Gaia Gozzo, CARE governance adviser, with members of Tz’ununija, a women's movement in Guatamala. © CARE
Gaia Gozzo, governance adviser for CARE International UK, gives her views on how aid impacts on people’s lives and why voting is important.
“I am the governance advisor for Latin America and Caribbean, based in our London office. I provide support to programmes which focus on strengthening poor and marginalised peoples’ voice and participation, and government accountability.
Developing countries are generally constrained by restricted budgets. Very often poor people have very little say on how to allocate and spend limited public funds. Aid funds, including those from the British government, support poor countries to meet people’s fundamental rights. This includes the right to have at least a basic education, to be able to go to a health centre when you are sick, and the right to a decent life.

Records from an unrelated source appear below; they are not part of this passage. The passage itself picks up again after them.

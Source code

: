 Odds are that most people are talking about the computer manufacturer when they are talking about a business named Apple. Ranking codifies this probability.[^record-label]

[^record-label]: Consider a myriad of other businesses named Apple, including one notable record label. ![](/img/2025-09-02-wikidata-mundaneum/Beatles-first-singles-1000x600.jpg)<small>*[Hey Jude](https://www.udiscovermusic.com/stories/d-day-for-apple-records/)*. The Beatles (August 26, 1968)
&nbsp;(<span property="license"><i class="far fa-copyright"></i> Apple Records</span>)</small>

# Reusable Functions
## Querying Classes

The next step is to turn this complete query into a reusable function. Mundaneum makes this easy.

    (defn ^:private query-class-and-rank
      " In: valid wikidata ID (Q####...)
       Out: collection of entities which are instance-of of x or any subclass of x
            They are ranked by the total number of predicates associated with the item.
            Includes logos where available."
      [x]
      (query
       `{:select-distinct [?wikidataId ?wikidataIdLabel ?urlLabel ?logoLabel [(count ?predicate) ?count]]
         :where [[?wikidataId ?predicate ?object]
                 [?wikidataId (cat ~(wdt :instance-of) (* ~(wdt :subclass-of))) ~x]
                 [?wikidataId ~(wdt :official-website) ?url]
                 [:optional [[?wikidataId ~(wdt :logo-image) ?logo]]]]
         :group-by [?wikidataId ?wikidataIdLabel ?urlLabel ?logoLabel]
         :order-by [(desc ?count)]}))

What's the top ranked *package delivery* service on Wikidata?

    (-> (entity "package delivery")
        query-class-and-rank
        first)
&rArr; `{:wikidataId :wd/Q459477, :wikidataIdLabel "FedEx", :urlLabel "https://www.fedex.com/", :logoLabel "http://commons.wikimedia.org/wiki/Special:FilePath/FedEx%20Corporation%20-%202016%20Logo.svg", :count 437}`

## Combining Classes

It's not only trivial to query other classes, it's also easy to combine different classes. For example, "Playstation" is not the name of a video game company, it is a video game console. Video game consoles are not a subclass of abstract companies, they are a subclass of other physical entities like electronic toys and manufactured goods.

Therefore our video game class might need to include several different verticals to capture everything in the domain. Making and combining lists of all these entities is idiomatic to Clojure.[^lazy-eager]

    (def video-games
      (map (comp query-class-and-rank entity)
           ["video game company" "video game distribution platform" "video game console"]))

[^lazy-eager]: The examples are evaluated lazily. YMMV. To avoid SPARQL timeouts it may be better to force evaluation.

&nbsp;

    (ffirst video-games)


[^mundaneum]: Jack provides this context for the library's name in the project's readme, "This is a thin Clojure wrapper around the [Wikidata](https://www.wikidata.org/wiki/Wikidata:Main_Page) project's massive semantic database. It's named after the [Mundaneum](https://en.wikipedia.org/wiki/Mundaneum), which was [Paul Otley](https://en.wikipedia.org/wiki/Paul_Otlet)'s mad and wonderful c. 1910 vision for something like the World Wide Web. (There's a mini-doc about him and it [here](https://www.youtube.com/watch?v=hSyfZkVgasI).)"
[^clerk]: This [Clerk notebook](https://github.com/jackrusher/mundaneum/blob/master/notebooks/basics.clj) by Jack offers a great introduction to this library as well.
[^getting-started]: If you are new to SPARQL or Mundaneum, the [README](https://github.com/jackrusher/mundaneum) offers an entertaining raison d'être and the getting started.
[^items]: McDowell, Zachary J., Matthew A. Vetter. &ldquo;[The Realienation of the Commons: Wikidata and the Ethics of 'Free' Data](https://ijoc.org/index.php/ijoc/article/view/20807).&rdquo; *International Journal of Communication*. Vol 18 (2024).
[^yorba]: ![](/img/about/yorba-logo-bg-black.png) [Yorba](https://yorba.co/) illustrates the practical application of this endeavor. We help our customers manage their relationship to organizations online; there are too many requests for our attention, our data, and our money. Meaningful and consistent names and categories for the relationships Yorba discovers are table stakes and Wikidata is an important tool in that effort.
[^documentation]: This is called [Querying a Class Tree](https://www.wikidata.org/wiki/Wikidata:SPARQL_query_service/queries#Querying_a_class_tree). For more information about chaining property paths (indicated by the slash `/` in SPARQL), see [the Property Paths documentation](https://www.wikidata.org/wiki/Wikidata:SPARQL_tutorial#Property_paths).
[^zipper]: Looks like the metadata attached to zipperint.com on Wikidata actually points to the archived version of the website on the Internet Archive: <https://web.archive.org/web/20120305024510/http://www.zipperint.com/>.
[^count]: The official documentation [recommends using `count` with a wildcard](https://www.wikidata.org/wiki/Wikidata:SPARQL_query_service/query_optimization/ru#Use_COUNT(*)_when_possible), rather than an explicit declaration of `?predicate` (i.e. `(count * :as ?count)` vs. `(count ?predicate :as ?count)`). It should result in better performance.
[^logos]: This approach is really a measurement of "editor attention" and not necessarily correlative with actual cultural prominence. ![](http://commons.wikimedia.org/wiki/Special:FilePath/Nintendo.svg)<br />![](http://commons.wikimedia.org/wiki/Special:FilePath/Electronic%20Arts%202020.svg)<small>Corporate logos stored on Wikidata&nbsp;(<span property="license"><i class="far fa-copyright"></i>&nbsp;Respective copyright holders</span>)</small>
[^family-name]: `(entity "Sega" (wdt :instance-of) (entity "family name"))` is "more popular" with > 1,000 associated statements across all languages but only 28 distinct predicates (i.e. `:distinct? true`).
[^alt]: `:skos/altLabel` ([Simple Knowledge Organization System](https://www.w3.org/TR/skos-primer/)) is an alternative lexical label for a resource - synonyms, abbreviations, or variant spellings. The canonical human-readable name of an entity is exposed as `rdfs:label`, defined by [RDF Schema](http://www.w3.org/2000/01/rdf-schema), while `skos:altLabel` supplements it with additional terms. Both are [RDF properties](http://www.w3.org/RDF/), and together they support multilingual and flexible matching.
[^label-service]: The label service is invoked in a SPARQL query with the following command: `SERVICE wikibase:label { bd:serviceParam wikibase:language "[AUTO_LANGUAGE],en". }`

Aid is more effective when it goes beyond treating the symptoms of poverty to addressing its causes. In Peru, CARE had worked with nearly 300,000 people from 2,000 communities to ensure that 3,366 children no longer suffered from malnutrition, a problem that affected 40% of children under five in rural areas. But, we need to support the right to food for all children in Peru, not just those we are able to work with directly.
So, at national level, CARE in Peru formed an advocacy coalition, the Child Malnutrition Initiative, and got the ten main presidential candidates in 2006 to sign a commitment to cut malnutrition by five percent in five years, and close the urban-rural gap. Based to a large extent on recommendations from CARE and our partners in the coalition, the new government developed a multi-sectoral strategy and worked with us at local and national levels to achieve the targets.
Between 2005 and 2009, malnutrition was reduced nationally from 22.9% to 18.3%, with greater reductions in rural than urban areas, meaning that 130,346 children under five are not malnourished who would have been otherwise (61,564 in rural areas).
Whether in the UK or elsewhere, elections are still the main opportunity for us to fully exercise our citizenship and to influence the way that public funds (our money!) are spent. Politics is so ingrained in our everyday life; it affects our life here, and what our governments do affects the lives of millions of people in developing countries. We need to have a say and make politicians feel we are choosing and checking on them!”